TASK GOAL =
Pictures excluded, reproduce exactly the lines below from the one with "sudo nano config.yaml" through the one with "real time clock!", both included.

=== DATASET EXTRACT ===

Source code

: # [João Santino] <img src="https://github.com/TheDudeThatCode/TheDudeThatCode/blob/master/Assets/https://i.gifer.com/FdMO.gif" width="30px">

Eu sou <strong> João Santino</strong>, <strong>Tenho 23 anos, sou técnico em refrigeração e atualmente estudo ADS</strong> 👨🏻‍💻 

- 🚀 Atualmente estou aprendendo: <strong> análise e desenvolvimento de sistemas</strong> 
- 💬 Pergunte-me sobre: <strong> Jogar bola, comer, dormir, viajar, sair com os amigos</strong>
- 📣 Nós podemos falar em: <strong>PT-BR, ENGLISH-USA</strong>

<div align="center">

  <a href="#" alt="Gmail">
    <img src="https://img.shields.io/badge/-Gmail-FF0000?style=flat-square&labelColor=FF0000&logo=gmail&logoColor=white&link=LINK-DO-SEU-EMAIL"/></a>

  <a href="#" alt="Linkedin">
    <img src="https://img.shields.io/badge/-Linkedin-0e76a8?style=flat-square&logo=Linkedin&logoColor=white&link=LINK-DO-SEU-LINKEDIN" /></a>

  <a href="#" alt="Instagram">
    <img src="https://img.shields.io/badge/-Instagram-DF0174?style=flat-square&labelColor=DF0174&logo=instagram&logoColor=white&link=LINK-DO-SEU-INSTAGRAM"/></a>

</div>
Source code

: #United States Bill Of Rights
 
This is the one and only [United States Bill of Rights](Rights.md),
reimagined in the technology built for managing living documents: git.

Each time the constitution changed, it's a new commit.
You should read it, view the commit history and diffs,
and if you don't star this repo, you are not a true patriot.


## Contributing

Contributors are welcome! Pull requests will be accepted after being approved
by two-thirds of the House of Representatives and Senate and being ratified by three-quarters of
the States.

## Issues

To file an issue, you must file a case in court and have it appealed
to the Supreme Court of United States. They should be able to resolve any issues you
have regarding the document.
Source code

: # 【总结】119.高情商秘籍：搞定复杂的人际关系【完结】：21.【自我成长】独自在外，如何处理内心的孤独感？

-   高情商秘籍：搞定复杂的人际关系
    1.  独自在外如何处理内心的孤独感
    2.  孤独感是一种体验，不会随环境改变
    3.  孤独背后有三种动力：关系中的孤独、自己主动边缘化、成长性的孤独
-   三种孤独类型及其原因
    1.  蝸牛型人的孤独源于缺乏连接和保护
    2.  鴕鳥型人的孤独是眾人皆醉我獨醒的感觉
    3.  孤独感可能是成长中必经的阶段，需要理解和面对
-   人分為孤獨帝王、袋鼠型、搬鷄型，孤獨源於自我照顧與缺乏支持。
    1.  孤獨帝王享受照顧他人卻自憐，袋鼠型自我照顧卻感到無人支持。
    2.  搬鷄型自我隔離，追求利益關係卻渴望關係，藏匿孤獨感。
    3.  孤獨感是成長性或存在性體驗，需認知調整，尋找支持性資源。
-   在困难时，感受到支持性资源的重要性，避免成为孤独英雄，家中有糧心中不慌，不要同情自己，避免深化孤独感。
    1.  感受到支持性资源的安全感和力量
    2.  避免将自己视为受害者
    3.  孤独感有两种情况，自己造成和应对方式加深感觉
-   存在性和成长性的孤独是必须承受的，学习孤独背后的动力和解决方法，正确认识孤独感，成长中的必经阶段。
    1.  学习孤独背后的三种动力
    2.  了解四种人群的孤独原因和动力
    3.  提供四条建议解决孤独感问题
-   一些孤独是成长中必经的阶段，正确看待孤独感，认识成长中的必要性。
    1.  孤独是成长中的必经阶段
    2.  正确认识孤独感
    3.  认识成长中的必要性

===
=== DATASET EXTRACT ===

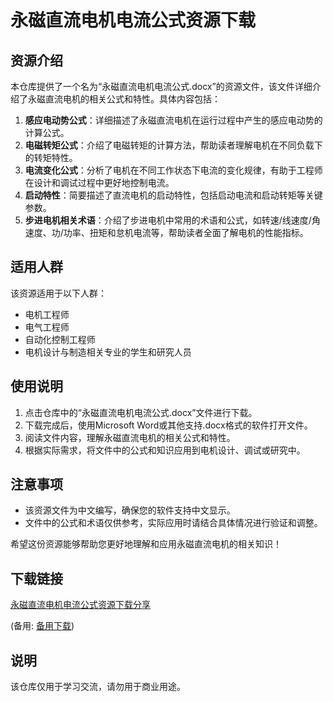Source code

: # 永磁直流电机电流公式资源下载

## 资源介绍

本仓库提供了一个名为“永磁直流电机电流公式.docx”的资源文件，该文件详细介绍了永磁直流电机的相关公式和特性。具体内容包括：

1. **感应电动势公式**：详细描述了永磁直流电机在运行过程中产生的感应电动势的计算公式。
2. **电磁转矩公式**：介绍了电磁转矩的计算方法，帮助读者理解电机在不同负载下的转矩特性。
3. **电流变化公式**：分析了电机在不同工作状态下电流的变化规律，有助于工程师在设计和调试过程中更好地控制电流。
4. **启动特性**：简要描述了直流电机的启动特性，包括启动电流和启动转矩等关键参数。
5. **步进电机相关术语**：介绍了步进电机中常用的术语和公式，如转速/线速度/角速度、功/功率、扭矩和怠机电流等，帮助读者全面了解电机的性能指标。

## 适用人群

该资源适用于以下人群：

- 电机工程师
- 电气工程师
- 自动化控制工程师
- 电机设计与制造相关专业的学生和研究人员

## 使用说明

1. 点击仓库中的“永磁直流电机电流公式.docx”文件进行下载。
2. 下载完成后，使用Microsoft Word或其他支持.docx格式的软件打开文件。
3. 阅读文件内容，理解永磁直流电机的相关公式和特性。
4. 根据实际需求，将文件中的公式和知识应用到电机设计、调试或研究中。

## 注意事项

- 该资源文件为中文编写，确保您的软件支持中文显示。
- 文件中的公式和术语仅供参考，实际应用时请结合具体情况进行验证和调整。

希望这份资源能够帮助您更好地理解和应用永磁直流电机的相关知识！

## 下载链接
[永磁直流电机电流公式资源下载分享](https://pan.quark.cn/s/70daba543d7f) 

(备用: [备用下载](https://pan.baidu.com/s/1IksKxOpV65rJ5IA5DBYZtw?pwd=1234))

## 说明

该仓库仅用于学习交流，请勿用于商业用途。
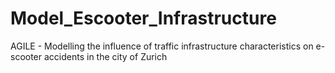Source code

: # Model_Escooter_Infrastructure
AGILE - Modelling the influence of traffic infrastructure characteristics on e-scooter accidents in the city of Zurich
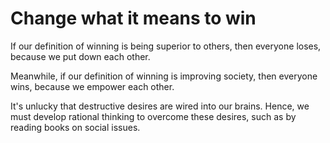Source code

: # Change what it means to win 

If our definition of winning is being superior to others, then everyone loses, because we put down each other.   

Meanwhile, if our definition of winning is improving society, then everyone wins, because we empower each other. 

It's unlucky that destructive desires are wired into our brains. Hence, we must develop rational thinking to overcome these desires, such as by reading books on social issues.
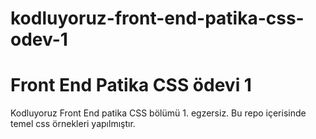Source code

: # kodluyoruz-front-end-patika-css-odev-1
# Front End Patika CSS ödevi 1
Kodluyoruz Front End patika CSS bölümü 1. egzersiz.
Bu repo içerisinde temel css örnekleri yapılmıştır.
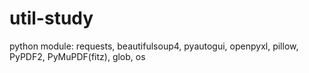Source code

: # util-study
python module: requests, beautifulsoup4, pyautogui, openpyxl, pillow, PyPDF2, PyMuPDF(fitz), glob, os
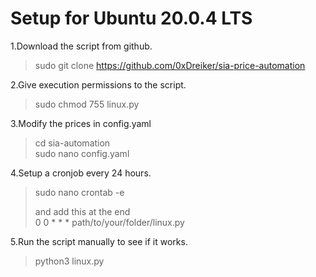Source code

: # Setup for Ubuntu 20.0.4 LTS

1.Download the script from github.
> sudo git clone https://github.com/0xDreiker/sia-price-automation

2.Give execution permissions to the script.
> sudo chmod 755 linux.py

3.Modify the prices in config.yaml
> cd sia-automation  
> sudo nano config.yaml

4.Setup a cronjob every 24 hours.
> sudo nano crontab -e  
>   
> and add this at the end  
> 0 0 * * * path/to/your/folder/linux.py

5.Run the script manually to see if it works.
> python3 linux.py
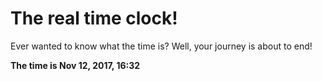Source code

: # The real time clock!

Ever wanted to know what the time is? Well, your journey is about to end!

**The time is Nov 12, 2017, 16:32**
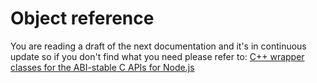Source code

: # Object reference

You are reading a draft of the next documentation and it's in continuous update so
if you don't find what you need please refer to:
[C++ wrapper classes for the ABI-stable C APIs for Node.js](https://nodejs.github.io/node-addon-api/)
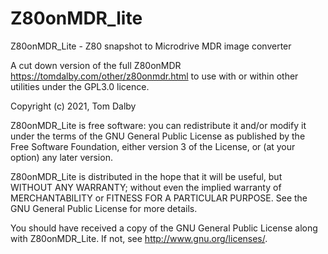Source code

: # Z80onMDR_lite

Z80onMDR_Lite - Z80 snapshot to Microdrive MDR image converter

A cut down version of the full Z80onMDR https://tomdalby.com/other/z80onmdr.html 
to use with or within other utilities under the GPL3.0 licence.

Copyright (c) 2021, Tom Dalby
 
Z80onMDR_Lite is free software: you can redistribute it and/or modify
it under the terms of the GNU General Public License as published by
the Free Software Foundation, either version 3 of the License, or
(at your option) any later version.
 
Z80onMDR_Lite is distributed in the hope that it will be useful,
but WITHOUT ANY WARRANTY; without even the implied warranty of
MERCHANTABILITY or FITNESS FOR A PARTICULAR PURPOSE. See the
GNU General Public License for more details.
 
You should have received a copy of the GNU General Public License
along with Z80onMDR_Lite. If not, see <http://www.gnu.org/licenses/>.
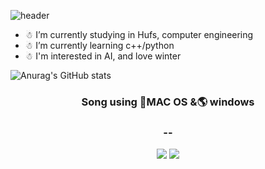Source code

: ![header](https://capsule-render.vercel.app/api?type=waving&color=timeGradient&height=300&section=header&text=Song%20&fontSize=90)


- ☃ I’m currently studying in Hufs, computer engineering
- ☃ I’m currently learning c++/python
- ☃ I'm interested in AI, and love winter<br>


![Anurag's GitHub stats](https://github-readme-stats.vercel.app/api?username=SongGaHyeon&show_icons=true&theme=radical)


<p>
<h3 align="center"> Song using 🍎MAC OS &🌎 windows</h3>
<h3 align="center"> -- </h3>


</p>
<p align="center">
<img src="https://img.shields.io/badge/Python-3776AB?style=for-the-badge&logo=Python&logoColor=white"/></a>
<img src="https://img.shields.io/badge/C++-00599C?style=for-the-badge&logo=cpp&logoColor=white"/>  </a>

===
=== DATASET EXTRACT ===

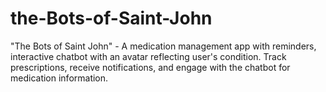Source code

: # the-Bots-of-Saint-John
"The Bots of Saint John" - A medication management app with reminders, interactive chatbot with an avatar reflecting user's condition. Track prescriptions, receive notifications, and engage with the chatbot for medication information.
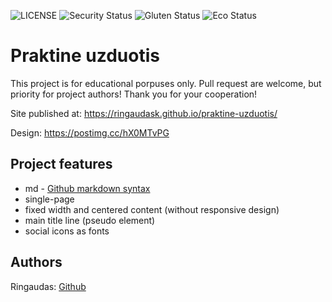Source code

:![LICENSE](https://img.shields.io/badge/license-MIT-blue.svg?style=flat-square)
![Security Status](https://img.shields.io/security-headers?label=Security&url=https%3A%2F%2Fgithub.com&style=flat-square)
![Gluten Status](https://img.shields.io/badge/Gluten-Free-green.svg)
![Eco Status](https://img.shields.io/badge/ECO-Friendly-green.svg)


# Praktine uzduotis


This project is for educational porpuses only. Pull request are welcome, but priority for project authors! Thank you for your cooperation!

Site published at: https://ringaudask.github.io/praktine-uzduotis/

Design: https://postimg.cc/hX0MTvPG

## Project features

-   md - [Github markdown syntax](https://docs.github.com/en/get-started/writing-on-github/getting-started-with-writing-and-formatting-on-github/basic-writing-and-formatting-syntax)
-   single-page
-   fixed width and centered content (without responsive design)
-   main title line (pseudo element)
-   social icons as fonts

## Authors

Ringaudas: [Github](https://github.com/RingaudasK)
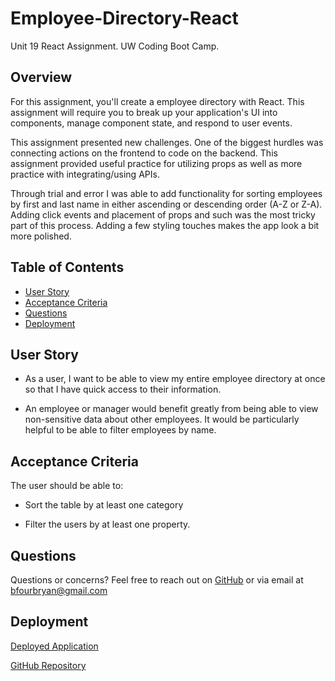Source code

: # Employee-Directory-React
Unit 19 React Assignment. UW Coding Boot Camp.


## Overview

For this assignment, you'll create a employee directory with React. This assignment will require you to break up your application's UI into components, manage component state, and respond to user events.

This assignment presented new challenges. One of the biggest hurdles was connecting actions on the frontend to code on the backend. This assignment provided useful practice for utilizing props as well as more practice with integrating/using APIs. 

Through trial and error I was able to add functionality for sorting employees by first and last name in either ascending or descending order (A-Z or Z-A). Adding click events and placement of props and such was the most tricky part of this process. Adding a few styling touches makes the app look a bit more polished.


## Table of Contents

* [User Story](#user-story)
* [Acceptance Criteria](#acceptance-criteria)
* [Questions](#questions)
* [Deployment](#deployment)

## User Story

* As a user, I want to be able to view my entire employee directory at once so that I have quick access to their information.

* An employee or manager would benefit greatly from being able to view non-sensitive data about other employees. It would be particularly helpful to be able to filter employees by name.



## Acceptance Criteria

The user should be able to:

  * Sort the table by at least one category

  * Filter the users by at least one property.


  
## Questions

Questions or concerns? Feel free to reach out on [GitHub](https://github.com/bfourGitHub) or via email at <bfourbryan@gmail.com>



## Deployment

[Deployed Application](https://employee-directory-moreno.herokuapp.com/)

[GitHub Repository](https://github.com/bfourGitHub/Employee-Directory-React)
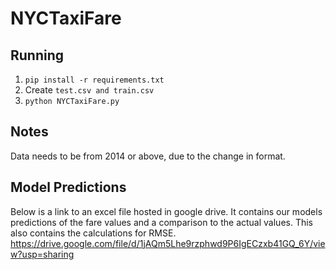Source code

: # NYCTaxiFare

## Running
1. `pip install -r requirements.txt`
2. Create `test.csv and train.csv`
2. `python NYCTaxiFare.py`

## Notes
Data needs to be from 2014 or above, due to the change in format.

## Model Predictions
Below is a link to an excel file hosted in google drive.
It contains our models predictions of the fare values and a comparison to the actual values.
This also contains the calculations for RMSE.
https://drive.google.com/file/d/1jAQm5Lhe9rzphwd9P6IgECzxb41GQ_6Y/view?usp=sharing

===

ANSWER AREA =
> sudo nano config.yaml

4.Setup a cronjob every 24 hours.
> sudo nano crontab -e  
>   
> and add this at the end  
> 0 0 * * * path/to/your/folder/linux.py

5.Run the script manually to see if it works.
> python3 linux.py
Source code

: # The real time clock!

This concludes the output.